◆ **WHAT THE TASK ASKS**
What is needed is every line of the data that includes the word "with". Please copy each one.
══════════════════════════════
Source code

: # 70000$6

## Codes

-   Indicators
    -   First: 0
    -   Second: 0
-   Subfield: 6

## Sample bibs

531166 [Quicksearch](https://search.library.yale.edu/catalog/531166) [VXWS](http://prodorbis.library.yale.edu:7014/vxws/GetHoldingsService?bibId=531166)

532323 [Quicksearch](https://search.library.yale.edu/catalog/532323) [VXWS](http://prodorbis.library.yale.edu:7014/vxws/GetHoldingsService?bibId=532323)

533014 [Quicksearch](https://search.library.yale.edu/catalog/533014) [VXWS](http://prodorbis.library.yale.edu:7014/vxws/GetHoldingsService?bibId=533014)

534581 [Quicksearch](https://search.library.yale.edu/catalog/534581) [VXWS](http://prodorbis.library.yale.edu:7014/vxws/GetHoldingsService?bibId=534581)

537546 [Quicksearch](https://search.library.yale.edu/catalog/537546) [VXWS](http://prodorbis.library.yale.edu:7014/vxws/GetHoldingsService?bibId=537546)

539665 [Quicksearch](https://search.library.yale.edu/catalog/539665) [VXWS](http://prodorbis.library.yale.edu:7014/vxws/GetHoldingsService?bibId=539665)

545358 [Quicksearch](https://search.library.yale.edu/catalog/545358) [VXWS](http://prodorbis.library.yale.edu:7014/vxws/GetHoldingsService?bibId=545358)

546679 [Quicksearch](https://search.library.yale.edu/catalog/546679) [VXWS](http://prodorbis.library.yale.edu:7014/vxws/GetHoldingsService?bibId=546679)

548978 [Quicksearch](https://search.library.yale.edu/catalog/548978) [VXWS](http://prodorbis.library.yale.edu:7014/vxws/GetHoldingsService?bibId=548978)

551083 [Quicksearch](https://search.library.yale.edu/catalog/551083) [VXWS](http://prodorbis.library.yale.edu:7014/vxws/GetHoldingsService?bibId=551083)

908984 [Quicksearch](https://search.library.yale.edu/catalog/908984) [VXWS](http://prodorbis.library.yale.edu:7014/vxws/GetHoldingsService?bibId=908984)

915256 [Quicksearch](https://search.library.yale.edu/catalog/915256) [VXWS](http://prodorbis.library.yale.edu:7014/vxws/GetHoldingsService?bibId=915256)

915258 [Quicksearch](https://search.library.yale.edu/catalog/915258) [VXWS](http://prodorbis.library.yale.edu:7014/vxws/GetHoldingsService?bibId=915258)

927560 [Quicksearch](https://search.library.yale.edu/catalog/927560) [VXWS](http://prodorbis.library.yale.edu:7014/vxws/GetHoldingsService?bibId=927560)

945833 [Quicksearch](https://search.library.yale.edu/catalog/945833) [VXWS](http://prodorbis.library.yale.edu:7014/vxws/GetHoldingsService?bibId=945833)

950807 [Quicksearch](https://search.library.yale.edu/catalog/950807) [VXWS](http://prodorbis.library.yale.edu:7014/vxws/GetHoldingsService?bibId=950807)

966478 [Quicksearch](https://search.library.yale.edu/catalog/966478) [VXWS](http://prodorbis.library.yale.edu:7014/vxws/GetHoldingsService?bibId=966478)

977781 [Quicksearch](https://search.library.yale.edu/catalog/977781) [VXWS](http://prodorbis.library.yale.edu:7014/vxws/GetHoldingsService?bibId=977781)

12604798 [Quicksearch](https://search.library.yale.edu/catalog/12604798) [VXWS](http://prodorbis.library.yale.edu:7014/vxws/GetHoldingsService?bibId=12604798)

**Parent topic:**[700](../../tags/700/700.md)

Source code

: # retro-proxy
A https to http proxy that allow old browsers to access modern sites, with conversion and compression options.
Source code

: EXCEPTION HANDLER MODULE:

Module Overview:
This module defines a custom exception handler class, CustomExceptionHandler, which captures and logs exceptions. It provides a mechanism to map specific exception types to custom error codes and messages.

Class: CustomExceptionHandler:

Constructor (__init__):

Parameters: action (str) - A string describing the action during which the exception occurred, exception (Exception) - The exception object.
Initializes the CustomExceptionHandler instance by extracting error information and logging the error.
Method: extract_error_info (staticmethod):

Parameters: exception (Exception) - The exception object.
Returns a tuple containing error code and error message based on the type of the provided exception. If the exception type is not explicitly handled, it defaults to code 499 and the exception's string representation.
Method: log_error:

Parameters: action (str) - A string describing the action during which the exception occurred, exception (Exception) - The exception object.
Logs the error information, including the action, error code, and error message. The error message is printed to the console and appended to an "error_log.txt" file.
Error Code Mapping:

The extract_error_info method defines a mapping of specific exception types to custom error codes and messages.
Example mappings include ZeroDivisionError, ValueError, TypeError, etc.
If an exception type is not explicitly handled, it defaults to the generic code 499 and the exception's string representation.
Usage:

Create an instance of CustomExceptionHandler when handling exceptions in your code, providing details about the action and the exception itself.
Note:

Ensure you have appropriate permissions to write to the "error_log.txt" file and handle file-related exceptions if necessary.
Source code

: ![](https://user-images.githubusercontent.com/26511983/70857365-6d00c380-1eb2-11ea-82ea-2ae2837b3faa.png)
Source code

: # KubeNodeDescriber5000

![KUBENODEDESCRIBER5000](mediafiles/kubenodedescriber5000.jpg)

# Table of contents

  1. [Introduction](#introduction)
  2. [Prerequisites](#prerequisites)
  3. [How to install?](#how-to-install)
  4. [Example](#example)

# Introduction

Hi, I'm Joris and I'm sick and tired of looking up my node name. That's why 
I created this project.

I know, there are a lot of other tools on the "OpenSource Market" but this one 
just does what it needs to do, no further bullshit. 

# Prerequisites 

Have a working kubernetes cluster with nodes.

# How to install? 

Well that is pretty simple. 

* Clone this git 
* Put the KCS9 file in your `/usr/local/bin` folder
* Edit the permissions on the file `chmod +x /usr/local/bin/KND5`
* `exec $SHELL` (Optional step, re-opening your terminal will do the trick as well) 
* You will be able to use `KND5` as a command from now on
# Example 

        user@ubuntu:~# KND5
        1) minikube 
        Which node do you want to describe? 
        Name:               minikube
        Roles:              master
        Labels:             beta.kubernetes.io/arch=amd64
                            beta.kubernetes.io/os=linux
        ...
══════════════════════════════
◆ **SOLUTION TO THE PROBLEM**
A https to http proxy that allow old browsers to access modern sites, with conversion and compression options.
Have a working kubernetes cluster with nodes.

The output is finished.